Portland Officer Jackson: You're at a Black Lives Matter protest, you have more minorities on the police side than you have in a violent crowd. And you have white people screaming at black officers, "You have the biggest nose I have ever seen!"
Reporter: What was it like in that capacity in the first few weeks when the fence was up around the Justice Center?
Portland Officer Jackson: I got to see folks that really do want to see change like the rest of us that have been impacted by racism. And I got to see those people get faded out by people who have no idea what racism is all about. Never experienced racism. They don't even know the tactics they are using are the same tactics that were used against my people. And they don't even know that, they don't know the history. They don't know what they're saying. Coming from someone who graduated from PSU with a history degree, it's actually frightening.
You know they say if you don't know your history, you'll repeat it and watching and watching people do that to other people....
[video jumps to next frame]
Portland Officer Jackson: A lot of times someone of color, black, hispanic Asian, will come up to the fence and directly want to talk to me. "Hey what do you think about George Floyd?

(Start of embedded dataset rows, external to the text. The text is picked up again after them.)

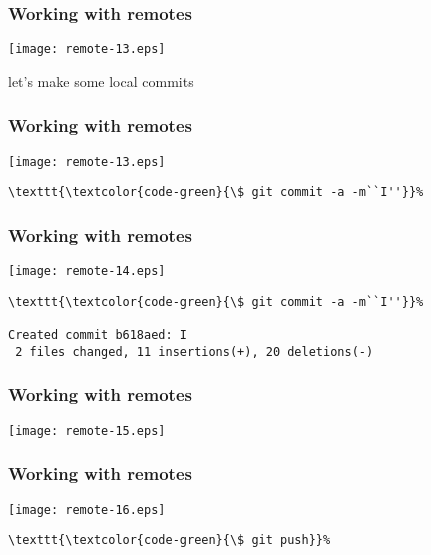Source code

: \documentclass[english]{beamer}
\newcommand{\CMD}[1]{%
\texttt{\textcolor{code-green}{#1}}%
}
\begin{document}
\begin{frame}[fragile]
\frametitle{Working with remotes}

\texttt{[image: remote-13.eps]}

\begin{center}
        let's make some local commits
\end{center}
\vspace{\textheight}
\end{frame}

\begin{frame}[fragile]
\frametitle{Working with remotes}

\texttt{[image: remote-13.eps]}

\begin{Verbatim}[commandchars=\\\{\}]
\CMD{\$ git commit -a -m``I''}
\end{Verbatim}
\vspace{\textheight}
\end{frame}

\begin{frame}[fragile]
\frametitle{Working with remotes}

\texttt{[image: remote-14.eps]}

{\tiny
\begin{Verbatim}[commandchars=\\\{\}]
\CMD{\$ git commit -a -m``I''}
Created commit b618aed: I
 2 files changed, 11 insertions(+), 20 deletions(-)
\end{Verbatim}
}
\vspace{\textheight}
\end{frame}

\begin{frame}[fragile]
\frametitle{Working with remotes}

\texttt{[image: remote-15.eps]}

\vspace{\textheight}
\end{frame}

\begin{frame}[fragile]
\frametitle{Working with remotes}

\texttt{[image: remote-16.eps]}

\begin{Verbatim}[commandchars=\\\{\}]
\CMD{\$ git push}
\end{Verbatim}
\vspace{\textheight}
\end{frame}
\end{document}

What do you think about what happened with this?" I go up to the fence, someone white comes up, "F--- the police. Don't talk to him." That was the most bizarre thing because I could see it coming.
I even had a young African American girl tell me, "Why is it you guys aren't talking to us?" I said, "Honestly, this is now the, I think, 23rd day of doing it and everytime I try to have a conversation with someone that looks like me, someone white comes up and blocks them and tells them not to talk." And then right when I said that, this white girl pops up right in front of her and she [rnote: African young lady] said, "He just said that was going to happen!"
[video jumps to next frame]
Portland Officer Jackson: Straight up. I said, "You know, I've been called the n-word. She's been called the n-word. Why are you talking to me this way and why do you feel that she can't speak for herself to me? Why is it that you feel that you need to speak for her when we're having a conversation? "
[video jumps to next frame]
Portland Officer Jackson: Then when you go to a gentrified community, and one of the first pictures that I saw of one of the businesses that was looted was from a black owned business, I'm like, "they're not even from here, they don't even know what they're doing.